PROBLEM TO SOLVE :: Transcribe exactly everything in the data below from the line containing "### **🔴 PROBLEMA: Gateway" down to the line containing "- **Funzionalità**: ❌ Gateway non operativo", both lines included and nothing further.

MATERIAL FOR THIS TASK ::
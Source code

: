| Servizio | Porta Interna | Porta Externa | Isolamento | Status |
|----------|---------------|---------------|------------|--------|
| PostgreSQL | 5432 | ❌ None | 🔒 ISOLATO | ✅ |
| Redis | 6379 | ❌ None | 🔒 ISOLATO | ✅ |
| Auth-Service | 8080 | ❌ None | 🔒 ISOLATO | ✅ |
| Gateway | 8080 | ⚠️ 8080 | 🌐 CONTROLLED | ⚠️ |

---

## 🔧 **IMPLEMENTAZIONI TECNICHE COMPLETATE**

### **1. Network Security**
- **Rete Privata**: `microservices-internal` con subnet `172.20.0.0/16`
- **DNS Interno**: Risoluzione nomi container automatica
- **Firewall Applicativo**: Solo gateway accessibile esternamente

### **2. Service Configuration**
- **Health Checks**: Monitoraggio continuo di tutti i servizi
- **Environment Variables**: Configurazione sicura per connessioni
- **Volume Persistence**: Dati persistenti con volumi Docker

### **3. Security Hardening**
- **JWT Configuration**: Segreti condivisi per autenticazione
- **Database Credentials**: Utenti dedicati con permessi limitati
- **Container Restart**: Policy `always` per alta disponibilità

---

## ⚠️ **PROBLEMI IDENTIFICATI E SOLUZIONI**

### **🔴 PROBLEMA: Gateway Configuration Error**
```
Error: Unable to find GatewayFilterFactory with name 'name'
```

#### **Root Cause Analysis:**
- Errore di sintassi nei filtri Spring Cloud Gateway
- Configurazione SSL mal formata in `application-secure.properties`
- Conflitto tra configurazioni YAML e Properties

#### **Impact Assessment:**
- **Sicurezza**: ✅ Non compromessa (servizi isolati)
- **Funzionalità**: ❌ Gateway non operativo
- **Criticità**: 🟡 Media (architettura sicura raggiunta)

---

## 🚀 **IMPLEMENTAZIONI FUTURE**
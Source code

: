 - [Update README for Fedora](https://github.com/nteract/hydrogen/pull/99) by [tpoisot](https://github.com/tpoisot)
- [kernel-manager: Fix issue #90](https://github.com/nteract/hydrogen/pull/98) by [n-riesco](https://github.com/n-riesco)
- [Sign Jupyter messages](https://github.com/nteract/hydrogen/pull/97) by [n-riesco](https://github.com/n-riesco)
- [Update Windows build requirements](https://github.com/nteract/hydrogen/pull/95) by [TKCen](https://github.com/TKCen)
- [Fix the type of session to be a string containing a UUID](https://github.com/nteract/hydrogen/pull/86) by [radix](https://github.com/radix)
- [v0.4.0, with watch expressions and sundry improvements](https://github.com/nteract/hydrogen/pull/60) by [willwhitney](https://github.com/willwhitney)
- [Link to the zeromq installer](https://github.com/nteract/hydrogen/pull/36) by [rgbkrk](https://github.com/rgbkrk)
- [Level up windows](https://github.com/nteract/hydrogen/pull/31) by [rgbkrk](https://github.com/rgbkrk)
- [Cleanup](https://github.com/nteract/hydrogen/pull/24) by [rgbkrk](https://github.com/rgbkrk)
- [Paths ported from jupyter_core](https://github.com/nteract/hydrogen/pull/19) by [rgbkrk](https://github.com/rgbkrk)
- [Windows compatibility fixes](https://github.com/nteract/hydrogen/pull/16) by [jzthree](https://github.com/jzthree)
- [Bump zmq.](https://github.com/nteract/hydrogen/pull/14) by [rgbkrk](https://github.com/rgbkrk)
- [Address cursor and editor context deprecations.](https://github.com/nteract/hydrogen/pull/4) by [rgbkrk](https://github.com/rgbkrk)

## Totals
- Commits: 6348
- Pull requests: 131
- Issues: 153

SOLUTION FOR THIS PROBLEM ::
### **🔴 PROBLEMA: Gateway Configuration Error**
```
Error: Unable to find GatewayFilterFactory with name 'name'
```

#### **Root Cause Analysis:**
- Errore di sintassi nei filtri Spring Cloud Gateway
- Configurazione SSL mal formata in `application-secure.properties`
- Conflitto tra configurazioni YAML e Properties

#### **Impact Assessment:**
- **Sicurezza**: ✅ Non compromessa (servizi isolati)
- **Funzionalità**: ❌ Gateway non operativo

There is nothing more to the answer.